• Your objective
Report how many lines in the records below contain the word "init". Give only the number.

(Records from a data source)
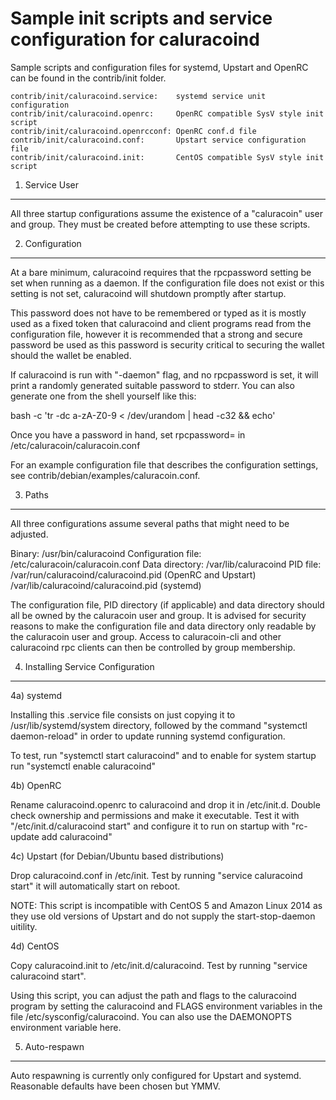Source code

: Sample init scripts and service configuration for caluracoind
==========================================================

Sample scripts and configuration files for systemd, Upstart and OpenRC
can be found in the contrib/init folder.

    contrib/init/caluracoind.service:    systemd service unit configuration
    contrib/init/caluracoind.openrc:     OpenRC compatible SysV style init script
    contrib/init/caluracoind.openrcconf: OpenRC conf.d file
    contrib/init/caluracoind.conf:       Upstart service configuration file
    contrib/init/caluracoind.init:       CentOS compatible SysV style init script

1. Service User
---------------------------------

All three startup configurations assume the existence of a "caluracoin" user
and group.  They must be created before attempting to use these scripts.

2. Configuration
---------------------------------

At a bare minimum, caluracoind requires that the rpcpassword setting be set
when running as a daemon.  If the configuration file does not exist or this
setting is not set, caluracoind will shutdown promptly after startup.

This password does not have to be remembered or typed as it is mostly used
as a fixed token that caluracoind and client programs read from the configuration
file, however it is recommended that a strong and secure password be used
as this password is security critical to securing the wallet should the
wallet be enabled.

If caluracoind is run with "-daemon" flag, and no rpcpassword is set, it will
print a randomly generated suitable password to stderr.  You can also
generate one from the shell yourself like this:

bash -c 'tr -dc a-zA-Z0-9 < /dev/urandom | head -c32 && echo'

Once you have a password in hand, set rpcpassword= in /etc/caluracoin/caluracoin.conf

For an example configuration file that describes the configuration settings,
see contrib/debian/examples/caluracoin.conf.

3. Paths
---------------------------------

All three configurations assume several paths that might need to be adjusted.

Binary:              /usr/bin/caluracoind
Configuration file:  /etc/caluracoin/caluracoin.conf
Data directory:      /var/lib/caluracoind
PID file:            /var/run/caluracoind/caluracoind.pid (OpenRC and Upstart)
                     /var/lib/caluracoind/caluracoind.pid (systemd)

The configuration file, PID directory (if applicable) and data directory
should all be owned by the caluracoin user and group.  It is advised for security
reasons to make the configuration file and data directory only readable by the
caluracoin user and group.  Access to caluracoin-cli and other caluracoind rpc clients
can then be controlled by group membership.

4. Installing Service Configuration
-----------------------------------

4a) systemd

Installing this .service file consists on just copying it to
/usr/lib/systemd/system directory, followed by the command
"systemctl daemon-reload" in order to update running systemd configuration.

To test, run "systemctl start caluracoind" and to enable for system startup run
"systemctl enable caluracoind"

4b) OpenRC

Rename caluracoind.openrc to caluracoind and drop it in /etc/init.d.  Double
check ownership and permissions and make it executable.  Test it with
"/etc/init.d/caluracoind start" and configure it to run on startup with
"rc-update add caluracoind"

4c) Upstart (for Debian/Ubuntu based distributions)

Drop caluracoind.conf in /etc/init.  Test by running "service caluracoind start"
it will automatically start on reboot.

NOTE: This script is incompatible with CentOS 5 and Amazon Linux 2014 as they
use old versions of Upstart and do not supply the start-stop-daemon uitility.

4d) CentOS

Copy caluracoind.init to /etc/init.d/caluracoind. Test by running "service caluracoind start".

Using this script, you can adjust the path and flags to the caluracoind program by
setting the caluracoind and FLAGS environment variables in the file
/etc/sysconfig/caluracoind. You can also use the DAEMONOPTS environment variable here.

5. Auto-respawn
-----------------------------------

Auto respawning is currently only configured for Upstart and systemd.
Reasonable defaults have been chosen but YMMV.
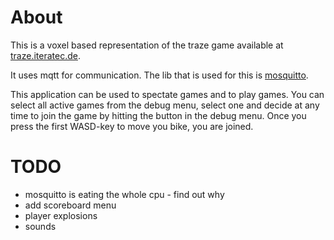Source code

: # About

This is a voxel based representation of the traze game available at [traze.iteratec.de](https://traze.iteratec.de).

It uses mqtt for communication. The lib that is used for this is [mosquitto](https://github.com/eclipse/mosquitto).

This application can be used to spectate games and to play games. You can select all active games from the debug menu,
select one and decide at any time to join the game by hitting the button in the debug menu. Once you press the first WASD-key
to move you bike, you are joined.

# TODO

* mosquitto is eating the whole cpu - find out why
* add scoreboard menu
* player explosions
* sounds
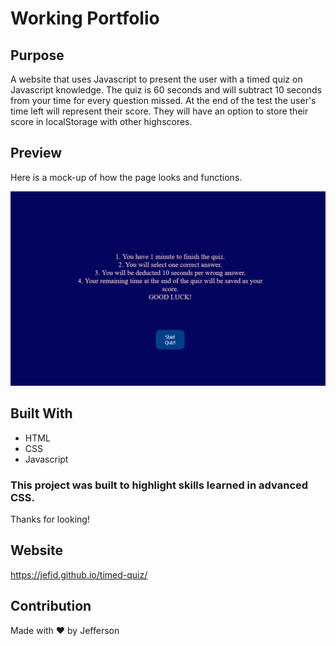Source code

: # Working Portfolio

## Purpose
A website that uses Javascript to present the user with a timed quiz on Javascript knowledge. The quiz is 60 seconds and will subtract 10 seconds from your time for every question missed. At the end of the test the user's time left will represent their score. They will have an option to store their score in localStorage with other highscores.

## Preview
Here is a mock-up of how the page looks and functions.

<img src=./develop/README.jpg></img>

## Built With
* HTML
* CSS
* Javascript

### This project was built to highlight skills learned in advanced CSS. 
Thanks for looking!

## Website
https://jefid.github.io/timed-quiz/

## Contribution
Made with ❤️ by Jefferson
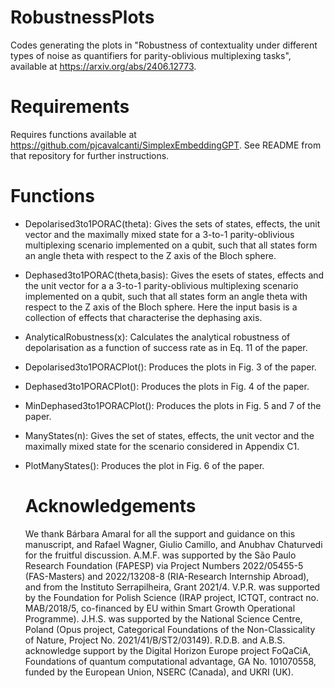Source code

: # RobustnessPlots
Codes generating the plots in "Robustness of contextuality under different types of noise as quantifiers for parity-oblivious multiplexing tasks", available at https://arxiv.org/abs/2406.12773.

# Requirements
Requires functions available at https://github.com/pjcavalcanti/SimplexEmbeddingGPT. See README from that repository for further instructions.

# Functions
- Depolarised3to1PORAC(theta): Gives the sets of states, effects, the unit vector and the maximally mixed state for a 3-to-1 parity-oblivious multiplexing scenario implemented on a qubit, such that all states form an angle theta with respect to the Z axis of the Bloch sphere.
- Dephased3to1PORAC(theta,basis): Gives the esets of states, effects and the unit vector for a a 3-to-1 parity-oblivious multiplexing scenario implemented on a qubit, such that all states form an angle theta with respect to the Z axis of the Bloch sphere. Here the input basis is a collection of effects that characterise the dephasing axis.
- AnalyticalRobustness(x): Calculates the analytical robustness of depolarisation as a function of success rate as in Eq. 11 of the paper.
- Depolarised3to1PORACPlot(): Produces the plots in Fig. 3 of the paper.
- Dephased3to1PORACPlot(): Produces the plots in Fig. 4 of the paper.
- MinDephased3to1PORACPlot(): Produces the plots in Fig. 5 and 7 of the paper.
- ManyStates(n): Gives the set of states, effects, the unit vector and the maximally mixed state for the scenario considered in Appendix C1.
- PlotManyStates(): Produces the plot in Fig. 6 of the paper.

  # Acknowledgements
  We thank Bárbara Amaral for all the support and guidance on this manuscript, and Rafael Wagner, Giulio Camillo, and Anubhav Chaturvedi for the fruitful discussion. A.M.F. was supported by the São Paulo Research Foundation (FAPESP)  via Project Numbers 2022/05455-5 (FAS-Masters) and 2022/13208-8 (RIA-Research Internship Abroad), and from the Instituto Serrapilheira, Grant 2021/4. V.P.R. was supported by the Foundation for Polish Science (IRAP project, ICTQT, contract no. MAB/2018/5, co-financed by EU within Smart Growth Operational Programme). J.H.S. was supported by the National Science Centre, Poland (Opus project, Categorical Foundations of the Non-Classicality of Nature, Project
No. 2021/41/B/ST2/03149). R.D.B. and A.B.S. acknowledge support by the Digital Horizon Europe project FoQaCiA, Foundations of quantum computational advantage, GA No. 101070558, funded by the European Union, NSERC (Canada), and UKRI
(UK).
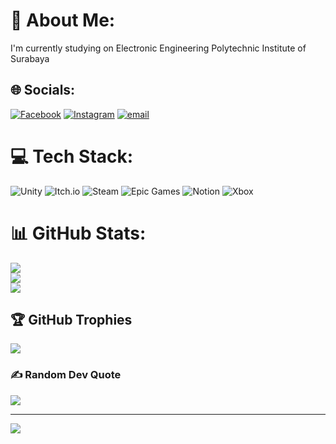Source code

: # 💫 About Me:
I'm currently studying on Electronic Engineering Polytechnic Institute of Surabaya


## 🌐 Socials:
[![Facebook](https://img.shields.io/badge/Facebook-%231877F2.svg?logo=Facebook&logoColor=white)](https://facebook.com/DaffaAlQomaro) [![Instagram](https://img.shields.io/badge/Instagram-%23E4405F.svg?logo=Instagram&logoColor=white)](https://instagram.com/daffaalq_) [![email](https://img.shields.io/badge/Email-D14836?logo=gmail&logoColor=white)](mailto:daffaalqomaro123@gmail.com) 

# 💻 Tech Stack:
![Unity](https://img.shields.io/badge/unity-%23000000.svg?style=flat-square&logo=unity&logoColor=white) ![Itch.io](https://img.shields.io/badge/Itch-%23FF0B34.svg?style=flat-square&logo=Itch.io&logoColor=white) ![Steam](https://img.shields.io/badge/steam-%23000000.svg?style=flat-square&logo=steam&logoColor=white) ![Epic Games](https://img.shields.io/badge/epicgames-%23313131.svg?style=flat-square&logo=epicgames&logoColor=white) ![Notion](https://img.shields.io/badge/Notion-%23000000.svg?style=flat-square&logo=notion&logoColor=white) ![Xbox](https://img.shields.io/badge/xbox-%23107C10.svg?style=flat-square&logo=xbox&logoColor=white)
# 📊 GitHub Stats:
![](https://github-readme-stats.vercel.app/api?username=daffaalqomaro12&theme=catppuccin_mocha&hide_border=false&include_all_commits=false&count_private=false)<br/>
![](https://nirzak-streak-stats.vercel.app/?user=daffaalqomaro12&theme=catppuccin_mocha&hide_border=false)<br/>
![](https://github-readme-stats.vercel.app/api/top-langs/?username=daffaalqomaro12&theme=catppuccin_mocha&hide_border=false&include_all_commits=false&count_private=false&layout=compact)

## 🏆 GitHub Trophies
![](https://github-profile-trophy.vercel.app/?username=daffaalqomaro12&theme=catppuccin_mocha&no-frame=false&no-bg=true&margin-w=4)

### ✍️ Random Dev Quote
![](https://quotes-github-readme.vercel.app/api?type=vetical&theme=tokyonight)

---
[![](https://visitcount.itsvg.in/api?id=daffaalqomaro12&icon=0&color=0)](https://visitcount.itsvg.in)

<!-- Proudly created with GPRM ( https://gprm.itsvg.in ) -->

<!--
**daffaalqomaro12/daffaalqomaro12** is a ✨ _special_ ✨ repository because its `README.md` (this file) appears on your GitHub profile.

Here are some ideas to get you started:

- 🔭 I’m currently working on ...
- 🌱 I’m currently learning ...
- 👯 I’m looking to collaborate on ...
- 🤔 I’m looking for help with ...
- 💬 Ask me about ...
- 📫 How to reach me: ...
- 😄 Pronouns: ...
- ⚡ Fun fact: ...
-->
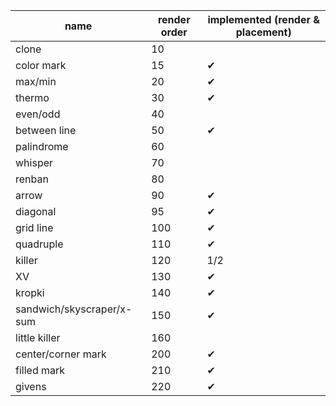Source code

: | name | render order | implemented (render & placement)
|---|---|---|
| clone | 10 | |
| color mark | 15 | ✔ |
| max/min | 20 | ✔ |
| thermo | 30 | ✔ |
| even/odd | 40 | |
| between line | 50 | ✔
| palindrome | 60 | |
| whisper | 70 | |
| renban | 80 | |
| arrow | 90 | ✔ |
| diagonal | 95 | ✔ |
| grid line | 100 | ✔ |
| quadruple | 110 | ✔ |
| killer | 120 | 1/2 |
| XV | 130 | ✔ |
| kropki | 140 | ✔ |
| sandwich/skyscraper/x-sum | 150 | ✔ |
| little killer | 160 | |
| center/corner mark | 200 | ✔ |
| filled mark | 210 | ✔ |
| givens | 220 | ✔ |
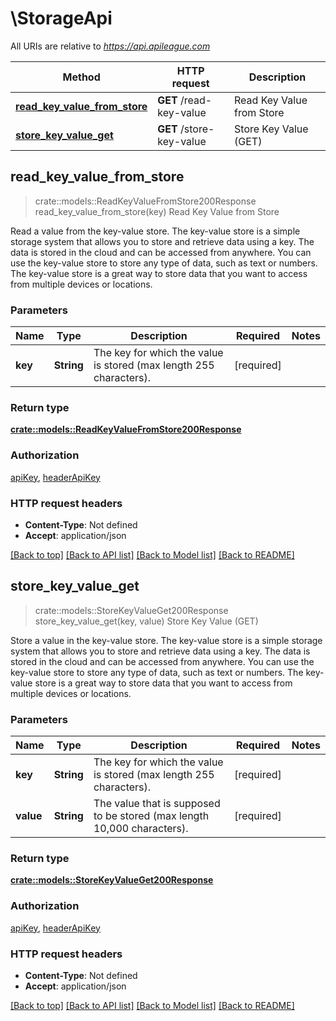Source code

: # \StorageApi

All URIs are relative to *https://api.apileague.com*

Method | HTTP request | Description
------------- | ------------- | -------------
[**read_key_value_from_store**](StorageApi.md#read_key_value_from_store) | **GET** /read-key-value | Read Key Value from Store
[**store_key_value_get**](StorageApi.md#store_key_value_get) | **GET** /store-key-value | Store Key Value (GET)



## read_key_value_from_store

> crate::models::ReadKeyValueFromStore200Response read_key_value_from_store(key)
Read Key Value from Store

Read a value from the key-value store. The key-value store is a simple storage system that allows you to store and retrieve data using a key. The data is stored in the cloud and can be accessed from anywhere. You can use the key-value store to store any type of data, such as text or numbers. The key-value store is a great way to store data that you want to access from multiple devices or locations.

### Parameters


Name | Type | Description  | Required | Notes
------------- | ------------- | ------------- | ------------- | -------------
**key** | **String** | The key for which the value is stored (max length 255 characters). | [required] |

### Return type

[**crate::models::ReadKeyValueFromStore200Response**](readKeyValueFromStore_200_response.md)

### Authorization

[apiKey](../README.md#apiKey), [headerApiKey](../README.md#headerApiKey)

### HTTP request headers

- **Content-Type**: Not defined
- **Accept**: application/json

[[Back to top]](#) [[Back to API list]](../README.md#documentation-for-api-endpoints) [[Back to Model list]](../README.md#documentation-for-models) [[Back to README]](../README.md)


## store_key_value_get

> crate::models::StoreKeyValueGet200Response store_key_value_get(key, value)
Store Key Value (GET)

Store a value in the key-value store. The key-value store is a simple storage system that allows you to store and retrieve data using a key. The data is stored in the cloud and can be accessed from anywhere. You can use the key-value store to store any type of data, such as text or numbers. The key-value store is a great way to store data that you want to access from multiple devices or locations.

### Parameters


Name | Type | Description  | Required | Notes
------------- | ------------- | ------------- | ------------- | -------------
**key** | **String** | The key for which the value is stored (max length 255 characters). | [required] |
**value** | **String** | The value that is supposed to be stored (max length 10,000 characters). | [required] |

### Return type

[**crate::models::StoreKeyValueGet200Response**](storeKeyValueGET_200_response.md)

### Authorization

[apiKey](../README.md#apiKey), [headerApiKey](../README.md#headerApiKey)

### HTTP request headers

- **Content-Type**: Not defined
- **Accept**: application/json

[[Back to top]](#) [[Back to API list]](../README.md#documentation-for-api-endpoints) [[Back to Model list]](../README.md#documentation-for-models) [[Back to README]](../README.md)

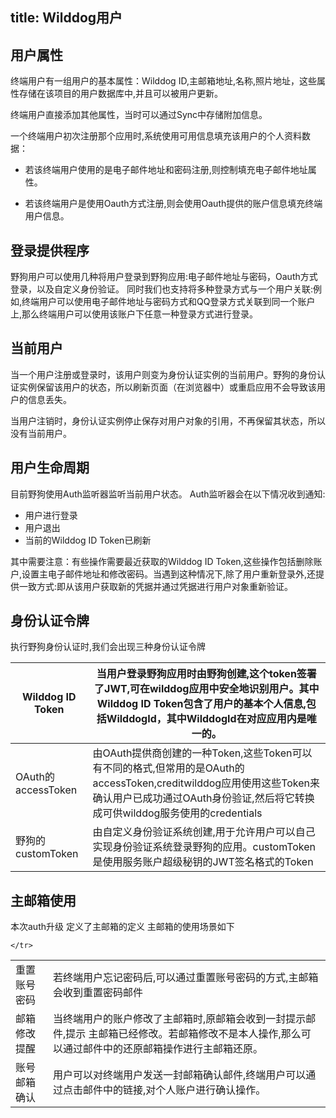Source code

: title: Wilddog用户
---

## 用户属性

终端用户有一组用户的基本属性：Wilddog ID,主邮箱地址,名称,照片地址，这些属性存储在该项目的用户数据库中,并且可以被用户更新。

终端用户直接添加其他属性，当时可以通过Sync中存储附加信息。

一个终端用户初次注册那个应用时,系统使用可用信息填充该用户的个人资料数据：
* 若该终端用户使用的是电子邮件地址和密码注册,则控制填充电子邮件地址属性。

* 若该终端用户是使用Oauth方式注册,则会使用Oauth提供的账户信息填充终端用户信息。

## 登录提供程序

野狗用户可以使用几种将用户登录到野狗应用:电子邮件地址与密码，Oauth方式登录，以及自定义身份验证。
同时我们也支持将多种登录方式与一个用户关联:例如,终端用户可以使用电子邮件地址与密码方式和QQ登录方式关联到同一个账户上,那么终端用户可以使用该账户下任意一种登录方式进行登录。

## 当前用户

当一个用户注册或登录时，该用户则变为身份认证实例的当前用户。野狗的身份认证实例保留该用户的状态，所以刷新页面（在浏览器中）或重启应用不会导致该用户的信息丢失。

当用户注销时，身份认证实例停止保存对用户对象的引用，不再保留其状态，所以没有当前用户。

## 用户生命周期

目前野狗使用Auth监听器监听当前用户状态。
Auth监听器会在以下情况收到通知:
* 用户进行登录
* 用户退出
* 当前的Wilddog ID Token已刷新

其中需要注意：有些操作需要最近获取的Wilddog ID Token,这些操作包括删除账户,设置主电子邮件地址和修改密码。当遇到这种情况下,除了用户重新登录外,还提供一致方式:即从该用户获取新的凭据并通过凭据进行用户对象重新验证。

## 身份认证令牌
执行野狗身份认证时,我们会出现三种身份认证令牌


| Wilddog ID Token | 当用户登录野狗应用时由野狗创建,这个token签署了JWT,可在wilddog应用中安全地识别用户。其中Wilddog ID Token包含了用户的基本个人信息,包括WilddogId，其中WilddogId在对应应用内是唯一的。 |
| -- | ----- |
| OAuth的accessToken | 由OAuth提供商创建的一种Token,这些Token可以有不同的格式,但常用的是OAuth的accessToken,creditwilddog应用使用这些Token来确认用户已成功通过OAuth身份验证,然后将它转换成可供wilddog服务使用的credentials|
| 野狗的customToken | 由自定义身份验证系统创建,用于允许用户可以自己实现身份验证系统登录野狗的应用。customToken是使用服务账户超级秘钥的JWT签名格式的Token |

## 主邮箱使用
本次auth升级 定义了主邮箱的定义
主邮箱的使用场景如下


<table class="table table-bordered table-striped table-condensed">
    <tr>
        <td>重置账号密码 </td>
    <td>若终端用户忘记密码后,可以通过重置账号密码的方式,主邮箱会收到重置密码邮件</td>
    </tr>
    <tr>
        <td>邮箱修改提醒</td>
    <td>当终端用户的账户修改了主邮箱时,原邮箱会收到一封提示邮件,提示 主邮箱已经修改。若邮箱修改不是本人操作,那么可以通过邮件中的还原邮箱操作进行主邮箱还原。</td>
     <tr>
        <td>账号邮箱确认</td>
    <td>用户可以对终端用户发送一封邮箱确认邮件,终端用户可以通过点击邮件中的链接,对个人账户进行确认操作。</td>

    </tr>
</table>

• Response to the task
11